SABC, the love is gone

2012-08-11 15:02

As our relationship with the public broadcaster deteriorates, we have to ask why it has left us out in the cold

Dear SABC,

I am writing in response to your campaign this week called Make Your Voices Heard – the one where you want your audience to tell you what you’re doing right and wrong. And they wonder why it snowed in Pretoria.

Joke, guys.

Actually, I’d have missed this opportunity if a colleague had not told me about your campaign.

I don’t hook up with you so much nowadays. I’m thinking that next time you should announce it on and DStv Compact too.

I know, I know. But they’re jokes made in pain. I mean, what the hell happened to your TV channels?

For me, there was a time when your dramas like Yizo Yizo and Tsha Tsha were setting the conversation and sending out the life skills; your documentaries went global, you owned the rights to football, your news pretended to be independent, you had plans for new soapies and your comedies were funny ... Okay, maybe that last one is a stretch, but The Pure Monate Show was hilarious.

Today? Boring.

You watch a show on SABC and then change channels because you’re bored.

It’s not just me. I asked a small sample of viewers – yes, within your demographic.

Boring. Boring news, boring soapies, boring repeats. No surprise you’re losing viewers.

Let me say that you seem to be doing much better on radio.

The audience figures read okay. Metro FM on a Sunday is what we used to call “the bomb”.

5FM has broken ground and mixed up the cultures.

Yes, you’ve refused to play the odd song for political reasons and I still keep hearing mutterings about payola, but the most beautiful thing is that you’ve kept the nation’s languages lively across your 18 radio stations.

Of course, that’s your mandate. And 18 stations is a goldmine.

Are you re-investing? I hear there’s a steady decline in technical radio skills and a short supply of training.

Over at the TV building, I hear that the fire at Henley Studios exposed a structure that had not been maintained.

Now you can’t even use the studios to generate income.

So will you really be able to rock a 24-hour news channel or lead me into the digital age?

How much will I have to pay for a set-top box?

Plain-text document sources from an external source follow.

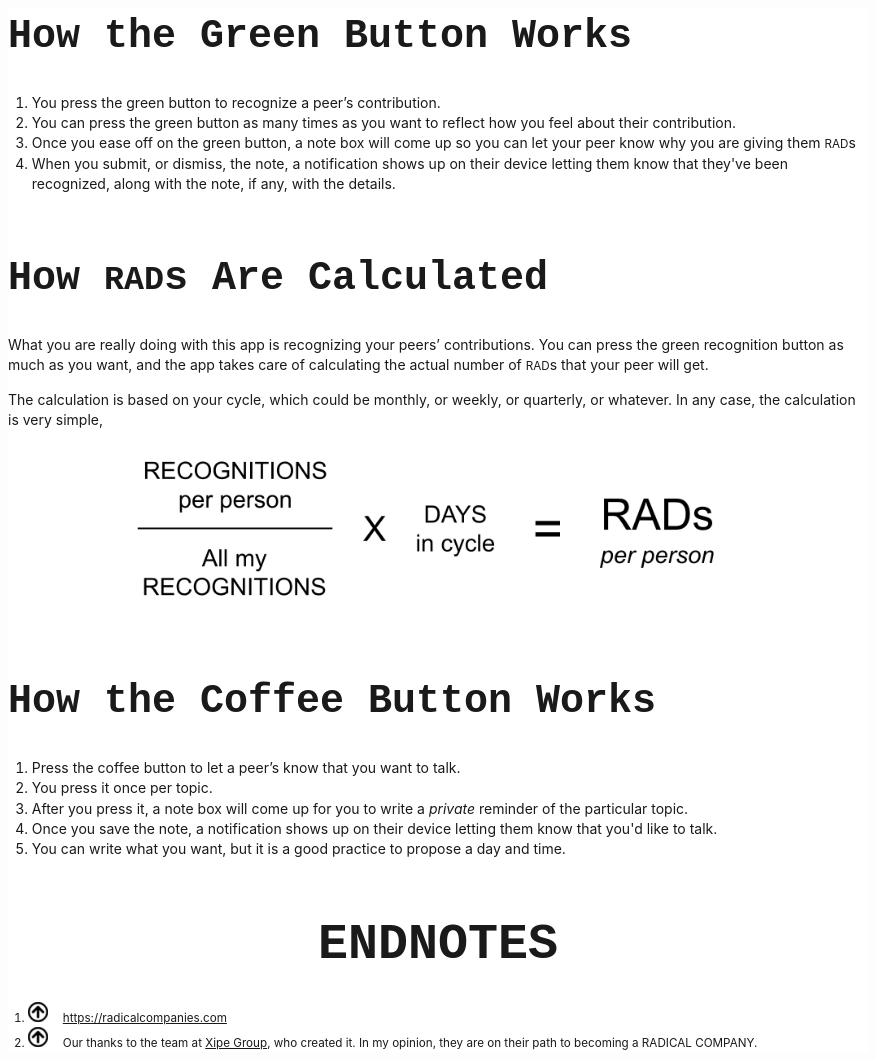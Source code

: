 <h1 style="font-size:40px; font-family:Courier New, monospace; ">How the Green Button Works</h1>
 <ol>
  <li>You press the green button to recognize a peer&rsquo;s contribution.</li>
  <li>You can press the green button as many times as you want to reflect how you feel about their contribution.</li>
  <li>Once you ease off on the green button, a note box will come up so you can let your peer know why you are giving them <span style="font-size:smaller; ">RAD</span>s</li>
  <li>When you submit, or dismiss, the note, a notification shows up on their device letting them know that they've been recognized, along with the note, if any, with the details.</li>
 </ol>

<h1 style="font-size:40px; font-family:Courier New, monospace; ">How <span style="font-size:smaller; ">RAD</span>s Are Calculated</h1>
 <p>What you are really doing with this app is recognizing your peers&rsquo; contributions. You can press the green recognition button as much as you want, and the app takes care of calculating the actual number of <span style="font-size:smaller; ">RAD</span>s that your peer will get.</p>
 <p>The calculation is based on your cycle, which could be monthly, or weekly, or quarterly, or whatever. In any case, the calculation is very simple,</p>
 <p style="text-align:center; ">
  <img src="/assets/img/pings-to-rads-equation.svg" alt="" width="70%">
 </p>

<h1 style="font-size:40px; font-family:Courier New, monospace; ">How the Coffee Button Works</h1>
 <ol>
  <li>Press the coffee button to let a peer&rsquo;s know that you want to talk.</li>
  <li>You press it once per topic.</li>
  <li>After you press it, a note box will come up for you to write a <em>private</em> reminder of the particular topic.</li>
  <li>Once you save the note, a notification shows up on their device letting them know that you'd like to talk.</li>
  <li>You can write what you want, but it is a good practice to propose a day and time.</li>
 </ol>
 
<h1 style="font-size:50px; font-family:Courier New, monospace; text-align:center; margin: 50px 0 20px 0; ">ENDNOTES</h1>
 <ol style="font-size:smaller; ">
  <li id="en01"><a href="#bn01"><img src="/assets/img/arrow-up-icon.png" style="height:20px; margin-right:1em; "></a> <a href="https://radicalcompanies.com" target="blank">https://radicalcompanies.com</a></li>
  <li id="en02"><a href="#bn02"><img src="/assets/img/arrow-up-icon.png" style="height:20px; margin-right:1em; "></a> Our thanks to the team at <a href="https://xipegroup.com" target="blank">Xipe Group</a>, who created it. In my opinion, they are on their path to becoming a RADICAL COMPANY.</li>
 </ol>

The licence money you collect already sets you apart from most of the world’s public broadcasters, who offer their nation-building services for free.

Sure, there’s the recession. But the BBC has worked through it by retrenching top-heavy management.

During your crisis, I do not recall you saying sorry to the nation and admitting that you’ve failed us by putting us on repeats.

You seem to have stopped hiring skilled people but, then again, you haven’t dumped deadwood. You pumped up your advertising rates but couldn’t match them with programming. Your leaders seem to be playing political games instead of focusing on me, the person who pays a licence fee.

You say you’ve launched Make Your Voices Heard because “this is in line with our mandate, as prescribed by the Broadcasting Act, which stipulates that we need to have regular feedback sessions”.

That hurts. I thought you wanted to talk because you care and you’re invested in my future.

It makes me wonder if you’ll be adhering to your other licence agreements now – like that Icasa legislation on local content.

It doesn’t take a research guru to see that you’re not generating enough homegrown programming in several genres.

So I’m going to come clean – our relationship isn’t going well. Now you want to talk, now that I have eyes for other channels.

This letter is hard to write because deep down I still have feelings for you.

I’ll take quality local content in indigenous languages over American crap any day.

Khumbul’ekhaya tells me about my country, Intersexions had me hooked, I’m good with Live, I’ll even catch Generations for a chuckle.

But do you really only want to be with me a few times a week?

I thought we had a better future together than that.